There are two possibilities: railway/dotcom bubble or monorail/bitcoin bubble ...and I'm not sure which one it is going to be yet. In the first case, a lot of people lose their investment, because they got too greedy and believed in huge returns...but the infrastructure remains and there is a net good to society and time spent specializing in it is worth it afterwards. The second, not so much, it is just a hype cycle with almost nothing of use left once it is gone and a lot of wasted time. I'm leaning towards the first, but if they don't find a way to bring energy costs down, it might end up in the monorail/bitcoin scenario...maybe 10% chance.
If AI hits a dead end, it'll still be trotted out as an excuse to keep wages low, as in "if you peasants keep complaining, you can just be replaced with AI!" just like the articles about burger-making robots over a decade ago when people were protesting for a $15/hr minimum wage back then (and still no burger-making robots mass deployed today).
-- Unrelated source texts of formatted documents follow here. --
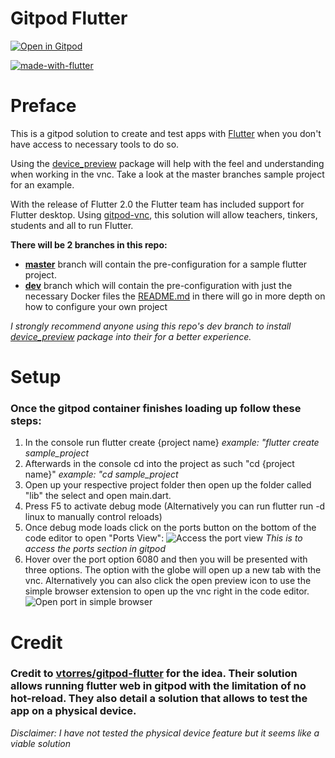 # **Gitpod Flutter**


[![Open in Gitpod](https://gitpod.io/button/open-in-gitpod.svg)](https://gitpod.io/#https://github.com/krlaa/gitpod-flutter/tree/dev)

[![made-with-flutter](https://img.shields.io/badge/Made%20with-Gitpod-1f425f.svg)](https://www.python.org/)
# Preface
This is a gitpod solution to create and test apps with [Flutter](https://flutter.dev/) when you don't have access to necessary tools to do so.

Using the [device_preview](https://pub.dev/packages/device_preview) package will help with the feel and understanding when working in the vnc. Take a look at the master branches sample project for an example.



With the release of Flutter 2.0 the Flutter team has included support for Flutter desktop. Using [gitpod-vnc](https://www.gitpod.io/blog/native-ui-with-vnc/), this solution will allow teachers, tinkers, students and all to run Flutter.

**There will be 2 branches in this repo:**
- **[master](https://github.com/krlaa/gitpod-flutter)** branch will contain the pre-configuration for a sample flutter project.
- **[dev](https://github.com/krlaa/gitpod-flutter/tree/dev)** branch which will contain the pre-configuration with just the necessary Docker files the [README.md](https://github.com/krlaa/gitpod-flutter/blob/dev/README.md) in there will go in more depth on how to configure your own project

*I strongly recommend anyone using this repo's dev branch to install [device_preview](https://pub.dev/packages/device_preview) package into their for a better experience.*
# Setup 
### Once the gitpod container finishes loading up follow these steps:
1. In the console run flutter create {project name} *example: "flutter create sample_project*
2. Afterwards in the console cd into the project as such "cd {project name}" *example: "cd sample_project*
3. Open up your respective project folder then open up the folder called "lib" the select and open main.dart.
4. Press F5 to activate debug mode (Alternatively you can run flutter run -d linux to manually control reloads)
5. Once debug mode loads click on the ports button on the bottom of the code editor to open "Ports View":
![Access the port view](https://i.ibb.co/L9zKDRK/indication.png)
*This is to access the ports section in gitpod*
6. Hover over the port option 6080 and then you will be presented with three options. The option with the globe will open up a new tab with the vnc. Alternatively you can also click the open preview icon to use the simple browser extension to open up the vnc right in the code editor.
![Open port in simple browser](https://i.ibb.co/mqd68v9/indication2.png)

# Credit
### Credit to [vtorres/gitpod-flutter](https://github.com/vtorres/gitpod-flutter) for the idea. Their solution allows running flutter web in gitpod with the limitation of no hot-reload. They also detail a solution that allows to test the app on a physical device.
*Disclaimer: I have not tested the physical device feature but it seems like a viable solution*
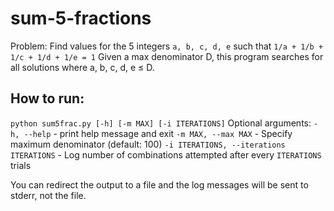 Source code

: # sum-5-fractions

Problem: Find values for the 5 integers `a, b, c, d, e` such that `1/a + 1/b + 1/c + 1/d + 1/e = 1`
Given a max denominator D, this program searches for all solutions where a, b, c, d, e ≤ D.

## How to run:
`python sum5frac.py [-h] [-m MAX] [-i ITERATIONS]`
Optional arguments:
`-h, --help` - print help message and exit
`-m MAX, --max MAX` - Specify maximum denominator (default: 100)
`-i ITERATIONS, --iterations ITERATIONS` - Log number of combinations attempted after every `ITERATIONS` trials

You can redirect the output to a file and the log messages will be sent to stderr, not the file.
Trash still has its uses, just like how bitcoin hasn't become the "become your own bank" system it was promised to be and is instead used to hide financial fuckery.
That reminds me of a funny story from Encyclopedia Geopolitica where an expert in money laundering describes bitcoin around 2016 as being an el-dorado for financial forensics. It was so good at tracking funds that there was a bitcoin wallet address on a terrorism website on the deep web and they could see the donations arrive in real time and catch a pile of 'em. Maybe now they are more cautious and use more mixing layers, but it is still a terrible use case for that if you don't control transaction entry and exit nodes: the ledger is public and every transaction is traceable.
It's been letting people be their own bank for 15 years. You can send transactions across the globe for pennies in fees which confirm instantly using Bitcoin lightning. The supply has remained capped at 21 million. It's doing exactly what it said it would do without a single hack or hour of downtime 24/7, 365.
The lightning network is more centralized. Congrats, you just exchanged the banks for a different set of banks.
Except it's not. Lightning is incredibly decentralized, you can run a full lightning node on a raspberry pi. I have one running on my phone. Look up a graph of lightning network, looks just like any other decentralized system. Nodes you route through never have custody of your funds, unlike a bank.
Yeah, I'm sure your dinky raspberry pi is processing a meaningful number of transactions.
It can. Lightning transactions are as easy and lightweight to process as e-mail. They measure in the bytes or kb in size, no mining is required.
It will collapse when the product sales don't match the AI spend. I'd say it's only being propped up by hype money even now.
If you read the article, it mentions that they're generating $2b/yr in revenue already. It's not trillions, but damn if that isn't impressive for a startup.